## [WHAT THE EXERCISE ASKS]
Your answer should be every line of the entries that has the string "JSON" in it.

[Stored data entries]
※
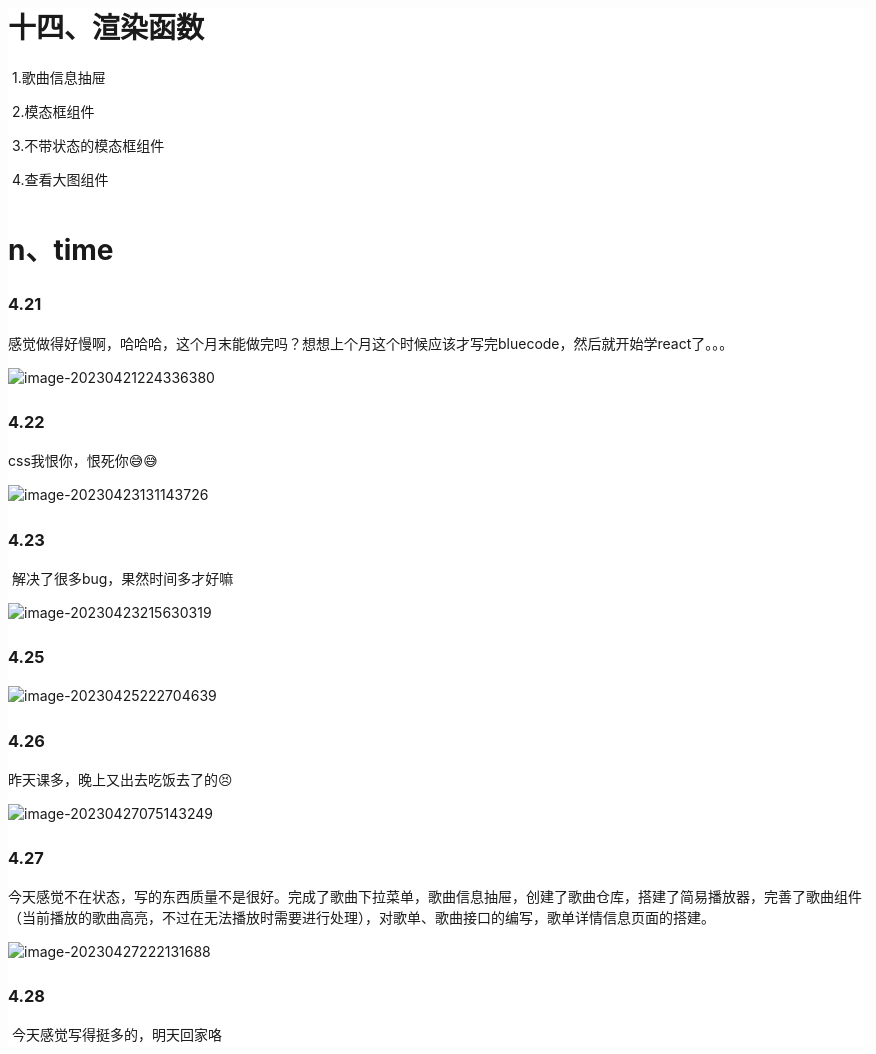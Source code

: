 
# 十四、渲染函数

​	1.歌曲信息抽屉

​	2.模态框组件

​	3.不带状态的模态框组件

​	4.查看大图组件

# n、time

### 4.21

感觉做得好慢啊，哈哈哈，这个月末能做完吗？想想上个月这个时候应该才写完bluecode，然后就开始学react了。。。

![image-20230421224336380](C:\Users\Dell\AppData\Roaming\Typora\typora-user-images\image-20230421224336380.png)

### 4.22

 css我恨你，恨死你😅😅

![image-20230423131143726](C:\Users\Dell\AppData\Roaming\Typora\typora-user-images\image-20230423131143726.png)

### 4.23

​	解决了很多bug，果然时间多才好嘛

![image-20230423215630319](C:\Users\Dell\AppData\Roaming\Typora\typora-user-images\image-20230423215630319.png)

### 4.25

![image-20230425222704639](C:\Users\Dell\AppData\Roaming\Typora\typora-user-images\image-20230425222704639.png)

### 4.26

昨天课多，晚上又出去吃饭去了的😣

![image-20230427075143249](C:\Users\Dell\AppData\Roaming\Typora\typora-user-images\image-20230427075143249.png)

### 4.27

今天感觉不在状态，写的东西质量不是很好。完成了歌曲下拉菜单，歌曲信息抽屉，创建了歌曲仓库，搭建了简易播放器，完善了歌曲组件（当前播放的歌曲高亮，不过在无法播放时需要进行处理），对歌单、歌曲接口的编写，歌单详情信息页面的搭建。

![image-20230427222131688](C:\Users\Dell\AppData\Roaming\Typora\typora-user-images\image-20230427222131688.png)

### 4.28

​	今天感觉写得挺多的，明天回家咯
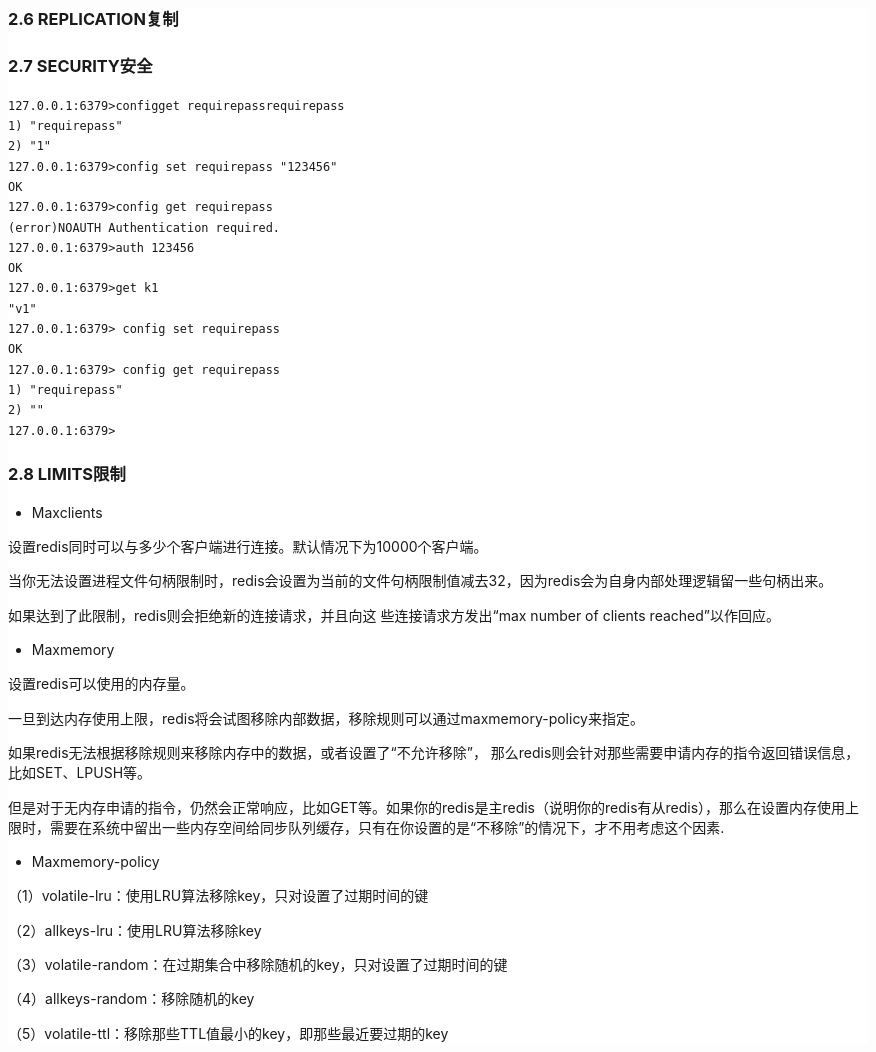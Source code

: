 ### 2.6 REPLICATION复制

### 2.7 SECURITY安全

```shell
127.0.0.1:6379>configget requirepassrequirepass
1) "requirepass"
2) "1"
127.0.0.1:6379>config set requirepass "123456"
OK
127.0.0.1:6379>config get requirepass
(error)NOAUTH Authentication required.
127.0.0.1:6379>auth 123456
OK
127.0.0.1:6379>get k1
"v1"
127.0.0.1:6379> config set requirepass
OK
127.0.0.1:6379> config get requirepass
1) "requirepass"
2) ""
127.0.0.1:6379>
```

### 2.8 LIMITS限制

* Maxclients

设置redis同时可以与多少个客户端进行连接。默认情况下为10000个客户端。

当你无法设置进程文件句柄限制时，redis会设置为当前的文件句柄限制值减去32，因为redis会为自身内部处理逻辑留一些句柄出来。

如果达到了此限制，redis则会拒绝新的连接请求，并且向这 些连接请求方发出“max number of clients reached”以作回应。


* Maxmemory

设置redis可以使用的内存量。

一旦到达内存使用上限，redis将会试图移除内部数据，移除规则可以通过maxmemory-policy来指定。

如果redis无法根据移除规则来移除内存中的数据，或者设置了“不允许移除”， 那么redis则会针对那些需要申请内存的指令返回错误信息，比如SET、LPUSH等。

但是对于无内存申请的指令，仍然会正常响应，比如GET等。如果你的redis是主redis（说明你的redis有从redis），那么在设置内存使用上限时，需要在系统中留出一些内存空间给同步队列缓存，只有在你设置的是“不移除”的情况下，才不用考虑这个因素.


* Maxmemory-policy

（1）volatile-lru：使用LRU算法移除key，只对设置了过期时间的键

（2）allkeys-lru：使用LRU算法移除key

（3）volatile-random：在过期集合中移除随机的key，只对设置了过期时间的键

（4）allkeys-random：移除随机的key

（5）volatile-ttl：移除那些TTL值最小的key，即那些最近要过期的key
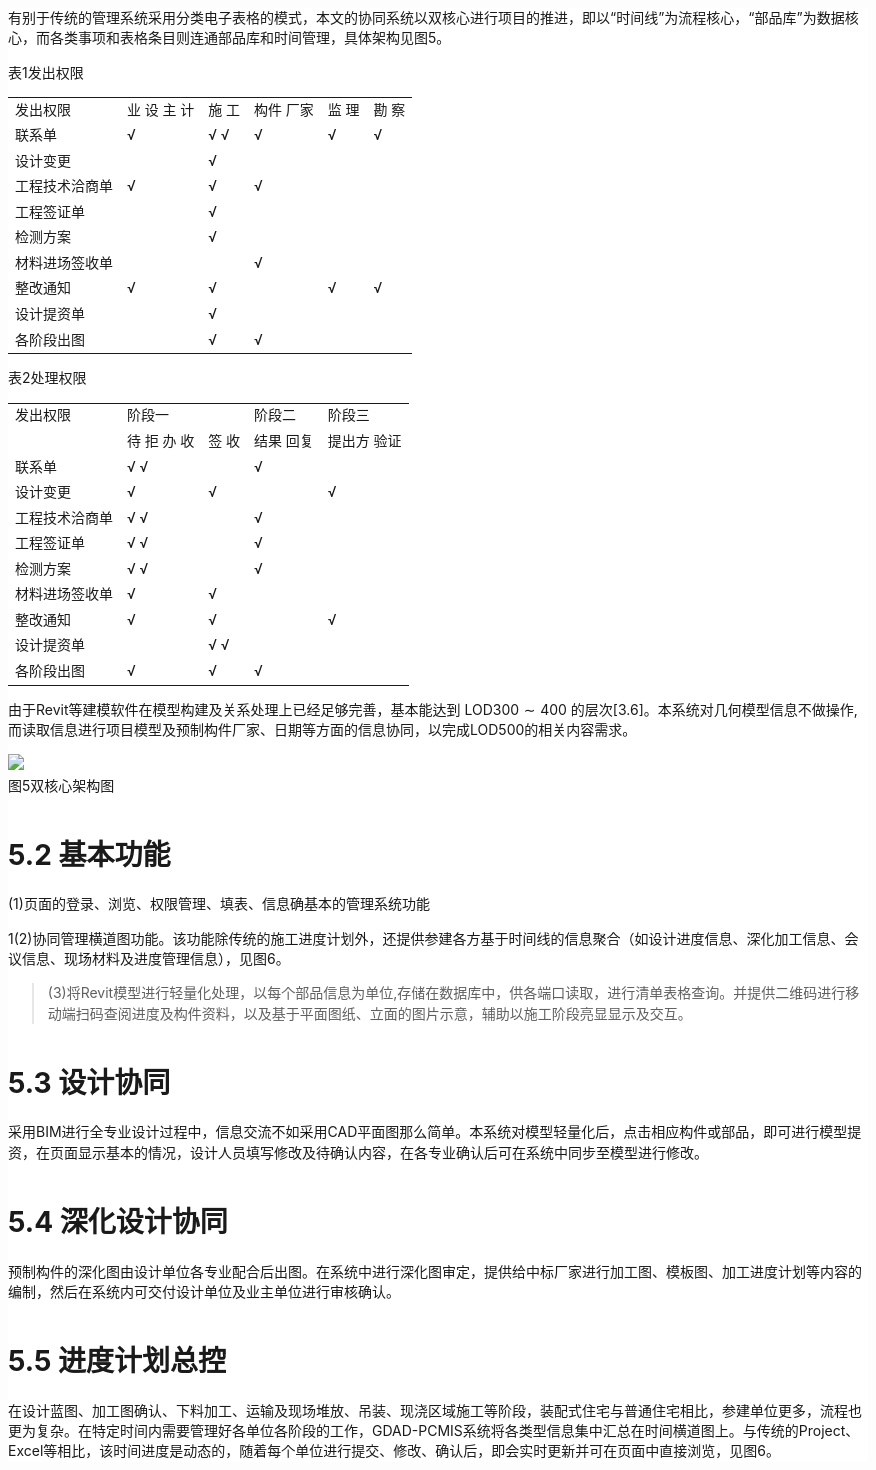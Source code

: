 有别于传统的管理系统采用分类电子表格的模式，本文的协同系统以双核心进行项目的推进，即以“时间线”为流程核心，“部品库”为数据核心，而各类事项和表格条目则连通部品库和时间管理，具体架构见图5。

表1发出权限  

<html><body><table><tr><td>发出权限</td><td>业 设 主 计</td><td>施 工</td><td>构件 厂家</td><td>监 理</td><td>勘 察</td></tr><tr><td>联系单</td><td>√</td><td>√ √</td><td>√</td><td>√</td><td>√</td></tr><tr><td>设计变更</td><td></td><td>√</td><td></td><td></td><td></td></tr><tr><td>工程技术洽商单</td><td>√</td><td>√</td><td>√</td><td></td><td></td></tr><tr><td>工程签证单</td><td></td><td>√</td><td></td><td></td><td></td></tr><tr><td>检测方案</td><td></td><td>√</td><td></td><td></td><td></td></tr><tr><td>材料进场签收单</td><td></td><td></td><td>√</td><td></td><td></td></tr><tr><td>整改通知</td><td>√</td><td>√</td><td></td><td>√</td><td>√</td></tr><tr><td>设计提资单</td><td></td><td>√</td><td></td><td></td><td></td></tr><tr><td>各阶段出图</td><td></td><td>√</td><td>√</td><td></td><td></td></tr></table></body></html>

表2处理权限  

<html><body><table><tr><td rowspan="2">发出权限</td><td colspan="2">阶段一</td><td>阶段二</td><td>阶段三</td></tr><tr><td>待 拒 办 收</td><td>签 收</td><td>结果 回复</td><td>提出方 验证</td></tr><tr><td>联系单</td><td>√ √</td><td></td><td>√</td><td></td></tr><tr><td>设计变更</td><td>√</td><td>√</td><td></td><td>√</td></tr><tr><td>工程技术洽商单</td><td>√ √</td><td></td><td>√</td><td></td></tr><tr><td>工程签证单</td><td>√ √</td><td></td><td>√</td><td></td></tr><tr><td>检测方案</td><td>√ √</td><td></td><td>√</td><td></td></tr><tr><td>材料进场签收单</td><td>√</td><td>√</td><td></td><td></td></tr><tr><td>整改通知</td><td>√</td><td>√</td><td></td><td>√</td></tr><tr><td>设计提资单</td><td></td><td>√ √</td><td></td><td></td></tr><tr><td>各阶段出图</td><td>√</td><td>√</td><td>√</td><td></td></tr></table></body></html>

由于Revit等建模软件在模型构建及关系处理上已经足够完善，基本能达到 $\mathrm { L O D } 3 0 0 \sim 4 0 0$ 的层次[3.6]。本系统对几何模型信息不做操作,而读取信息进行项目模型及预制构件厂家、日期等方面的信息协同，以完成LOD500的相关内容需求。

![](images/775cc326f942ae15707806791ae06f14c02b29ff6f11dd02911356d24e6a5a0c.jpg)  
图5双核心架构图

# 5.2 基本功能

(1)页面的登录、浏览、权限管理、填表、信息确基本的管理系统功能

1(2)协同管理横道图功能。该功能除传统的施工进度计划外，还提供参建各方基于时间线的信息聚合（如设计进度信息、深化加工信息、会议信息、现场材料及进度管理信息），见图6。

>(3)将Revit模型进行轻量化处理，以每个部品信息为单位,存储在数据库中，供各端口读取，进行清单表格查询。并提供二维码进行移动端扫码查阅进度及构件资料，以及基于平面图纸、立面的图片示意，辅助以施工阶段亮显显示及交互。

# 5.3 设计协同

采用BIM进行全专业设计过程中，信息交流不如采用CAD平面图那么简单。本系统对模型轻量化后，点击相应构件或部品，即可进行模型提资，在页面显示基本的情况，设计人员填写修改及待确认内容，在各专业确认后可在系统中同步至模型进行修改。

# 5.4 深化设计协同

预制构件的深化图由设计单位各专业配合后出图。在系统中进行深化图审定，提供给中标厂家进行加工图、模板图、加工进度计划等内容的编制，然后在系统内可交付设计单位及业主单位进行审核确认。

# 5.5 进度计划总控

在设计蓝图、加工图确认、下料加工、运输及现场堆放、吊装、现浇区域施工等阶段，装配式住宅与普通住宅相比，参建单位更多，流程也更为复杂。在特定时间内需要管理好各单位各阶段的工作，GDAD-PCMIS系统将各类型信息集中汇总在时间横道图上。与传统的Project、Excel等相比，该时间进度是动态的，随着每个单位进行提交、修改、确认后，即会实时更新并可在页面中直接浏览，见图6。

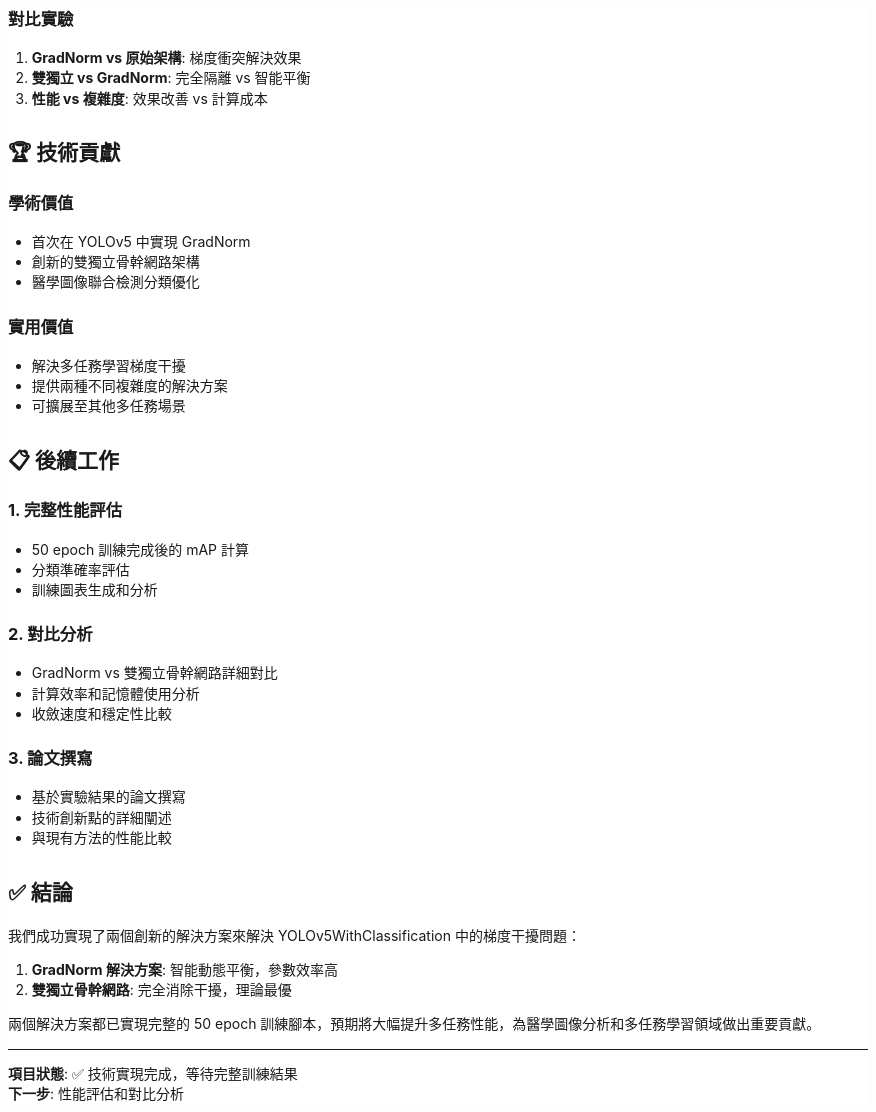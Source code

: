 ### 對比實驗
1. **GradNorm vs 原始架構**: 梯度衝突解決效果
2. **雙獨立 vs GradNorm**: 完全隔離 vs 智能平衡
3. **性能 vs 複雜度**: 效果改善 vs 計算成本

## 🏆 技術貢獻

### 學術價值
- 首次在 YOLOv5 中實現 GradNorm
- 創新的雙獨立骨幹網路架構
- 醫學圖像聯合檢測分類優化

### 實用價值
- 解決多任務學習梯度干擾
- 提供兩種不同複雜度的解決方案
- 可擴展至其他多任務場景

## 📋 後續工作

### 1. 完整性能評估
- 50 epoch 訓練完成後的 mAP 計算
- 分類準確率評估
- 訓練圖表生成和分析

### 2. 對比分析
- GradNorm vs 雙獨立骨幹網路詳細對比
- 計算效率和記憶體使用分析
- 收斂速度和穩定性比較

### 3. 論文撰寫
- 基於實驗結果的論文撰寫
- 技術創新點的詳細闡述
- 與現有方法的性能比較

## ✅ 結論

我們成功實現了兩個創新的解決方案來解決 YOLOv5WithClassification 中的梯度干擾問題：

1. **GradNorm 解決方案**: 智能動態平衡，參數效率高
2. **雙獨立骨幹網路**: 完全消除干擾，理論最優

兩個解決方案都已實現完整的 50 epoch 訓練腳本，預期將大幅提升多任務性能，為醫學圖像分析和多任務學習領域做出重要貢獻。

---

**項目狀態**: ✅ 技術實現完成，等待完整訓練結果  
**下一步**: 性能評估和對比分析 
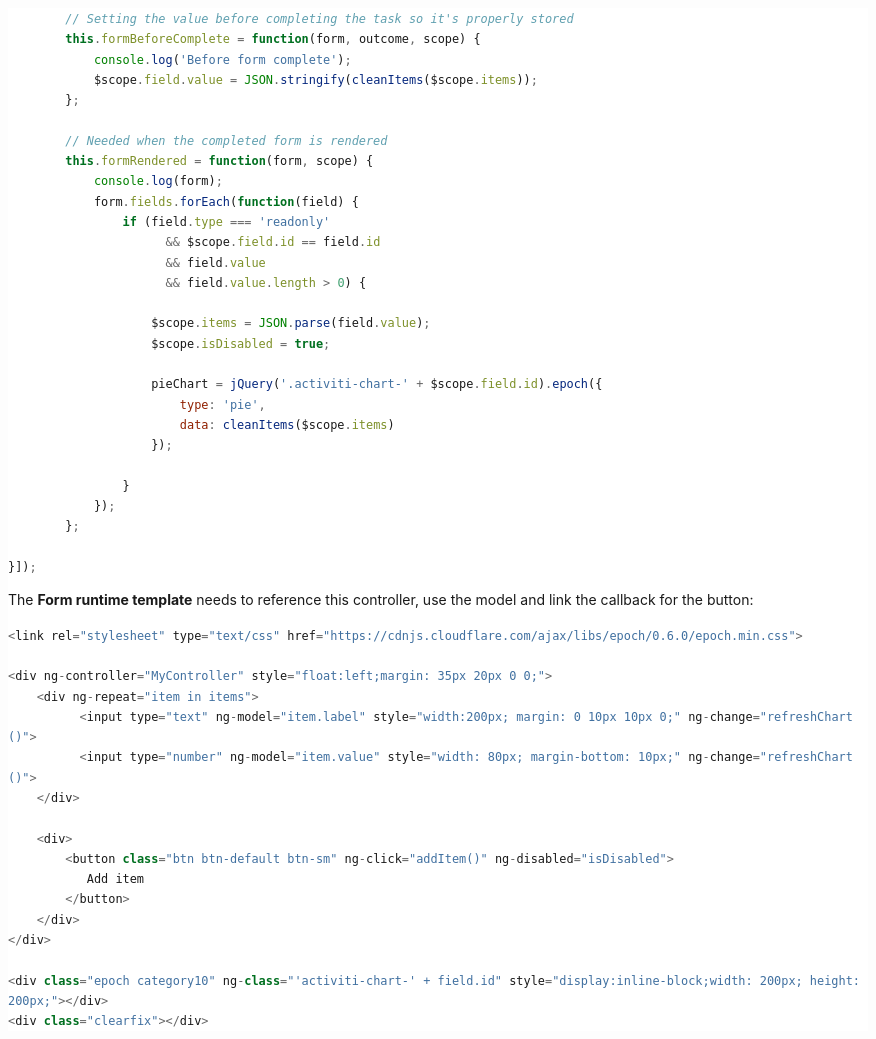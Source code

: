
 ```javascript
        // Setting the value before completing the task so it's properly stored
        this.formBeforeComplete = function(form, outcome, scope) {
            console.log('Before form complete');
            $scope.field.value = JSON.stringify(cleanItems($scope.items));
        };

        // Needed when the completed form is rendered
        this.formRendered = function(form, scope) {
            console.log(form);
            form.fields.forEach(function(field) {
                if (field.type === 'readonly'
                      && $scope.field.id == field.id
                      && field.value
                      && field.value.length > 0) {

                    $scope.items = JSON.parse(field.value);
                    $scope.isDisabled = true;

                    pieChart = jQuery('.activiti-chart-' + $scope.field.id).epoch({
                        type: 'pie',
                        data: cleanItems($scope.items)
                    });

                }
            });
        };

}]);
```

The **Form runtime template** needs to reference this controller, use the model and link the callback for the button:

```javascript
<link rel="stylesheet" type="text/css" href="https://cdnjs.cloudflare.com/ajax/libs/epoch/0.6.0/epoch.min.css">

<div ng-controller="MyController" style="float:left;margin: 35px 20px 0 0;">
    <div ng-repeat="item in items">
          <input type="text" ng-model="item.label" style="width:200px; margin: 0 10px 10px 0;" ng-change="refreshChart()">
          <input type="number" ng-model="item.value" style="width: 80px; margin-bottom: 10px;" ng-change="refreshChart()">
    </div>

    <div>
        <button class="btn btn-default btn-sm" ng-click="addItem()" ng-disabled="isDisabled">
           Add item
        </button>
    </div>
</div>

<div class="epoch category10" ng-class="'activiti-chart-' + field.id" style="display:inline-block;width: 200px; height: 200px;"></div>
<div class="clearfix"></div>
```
※
## [REPLY]
            $scope.field.value = JSON.stringify(cleanItems($scope.items));
                    $scope.items = JSON.parse(field.value);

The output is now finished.